Orphaned processes send the runner into a death spiral (in limited circumstances)
Summary
Using the powershell executor on Windows Server Core on EC2, jobs that create orphaned processes make the runner permanently unavailable.
This might have broader impact, put powershell on Windows Server Core on EC2 is our basic repro case.
Steps to reproduce
- Create a Windows Server Core instance on EC2
- Open a powershell window
- Press ctrl+alt+delete
- Open task manager
- Click File -> Run new task
- Type in powershell.exe and click ok
- Install git with chocolatey
Set-ExecutionPolicy Bypass -Scope Process -Force; iex ((New-Object System.Net.WebClient).DownloadString('https://chocolatey.org/install.ps1'))
choco install git
${env:PATH} = "${env:PATH};C:\Program Files\Git\bin;"
- Download the gitlab-runner exe
wget -UseBasicParsing -outfile gitlab-runner.exe https://gitlab-runner-downloads.s3.amazonaws.com/v10.4.0/binaries/gitlab-runner-windows-amd64.exe
- Write the config.toml at C:\config.toml (example provided later)
- Start the gitlab runner
C:\gitlab-runner.exe -l debug run -c C:\config.toml
- Run a job on the runner with this build script:
Start-Process -NoNewWindow ping "/t www.google.com"
Config.toml:
concurrent = 1
check_interval = 0
metrics_server = ":8080"
[[runners]]
name = "windows-test"
url = "<server url>"
token = "<runner token>"
executor = "shell"
shell = "powershell"
builds_dir = "C:\\builds"
cache_dir = "C:\\cache"
Actual behavior
The job times out. After the job times out or is canceled, the runner gets stuck at Aborting command...
until the orphaned process is killed.
If you download and run process explorer, you can see that the gitlab-runner process has no children while it is stuck.
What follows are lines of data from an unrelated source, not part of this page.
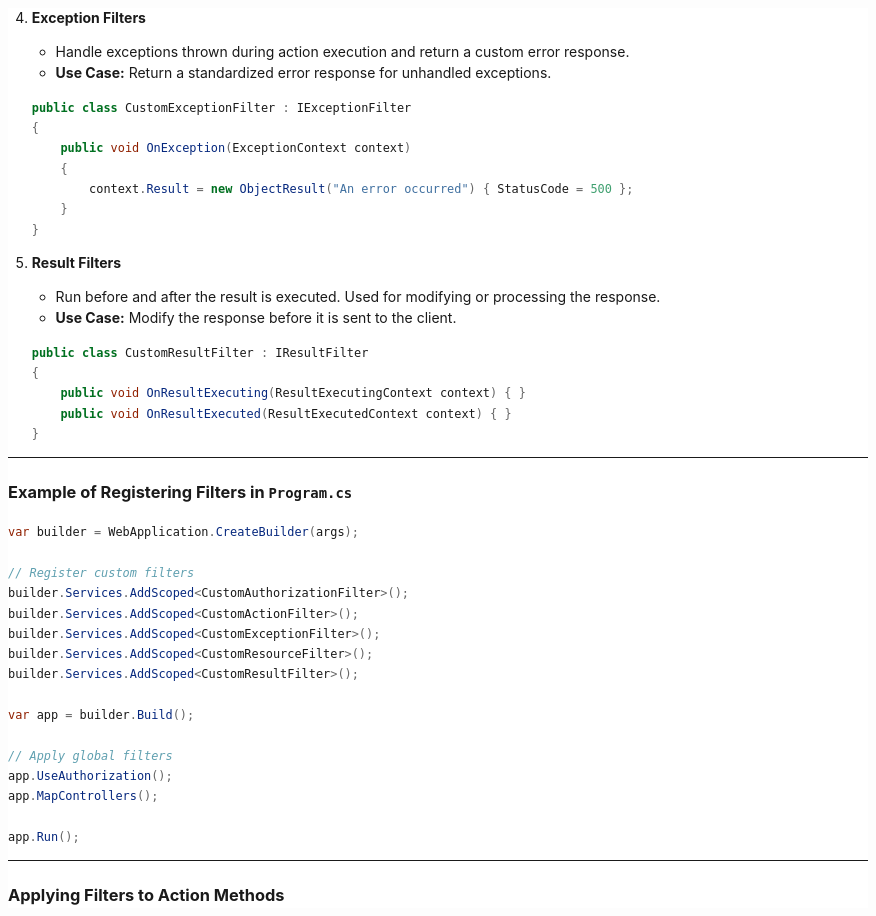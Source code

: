 4. **Exception Filters**

   - Handle exceptions thrown during action execution and return a custom error response.
   - **Use Case:** Return a standardized error response for unhandled exceptions.

   ```csharp
   public class CustomExceptionFilter : IExceptionFilter
   {
       public void OnException(ExceptionContext context)
       {
           context.Result = new ObjectResult("An error occurred") { StatusCode = 500 };
       }
   }
   ```

5. **Result Filters**

   - Run before and after the result is executed. Used for modifying or processing the response.
   - **Use Case:** Modify the response before it is sent to the client.

   ```csharp
   public class CustomResultFilter : IResultFilter
   {
       public void OnResultExecuting(ResultExecutingContext context) { }
       public void OnResultExecuted(ResultExecutedContext context) { }
   }
   ```

---

### **Example of Registering Filters in `Program.cs`**

```csharp
var builder = WebApplication.CreateBuilder(args);

// Register custom filters
builder.Services.AddScoped<CustomAuthorizationFilter>();
builder.Services.AddScoped<CustomActionFilter>();
builder.Services.AddScoped<CustomExceptionFilter>();
builder.Services.AddScoped<CustomResourceFilter>();
builder.Services.AddScoped<CustomResultFilter>();

var app = builder.Build();

// Apply global filters
app.UseAuthorization();
app.MapControllers();

app.Run();
```

---

### **Applying Filters to Action Methods**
The build script process has exited, but cmd.Wait() hangs until the orphaned processes also exit.
Expected behavior
The job should complete immediately after the build script process exits.
Environment description
We are hosting our own runners in AWS.
Used GitLab Runner version
Version: 10.4.0
Git revision: 857480b6
Git branch: 10-4-stable
GO version: go1.8.5
Built: Mon, 22 Jan 2018 09:48:23 +0000
OS/Arch: windows/amd64
Proposal
Update killer_windows methods Terminate
and ForceKill
to send the correct signals:
-
Terminate
: Should send GenerateConsoleCtrlEvent similar to what buildkite is doing. -
ForceKill
: Send force kill signaltaskkill /F
- Investigate
DETACHED_PROCESS
!1797 (comment 297041460)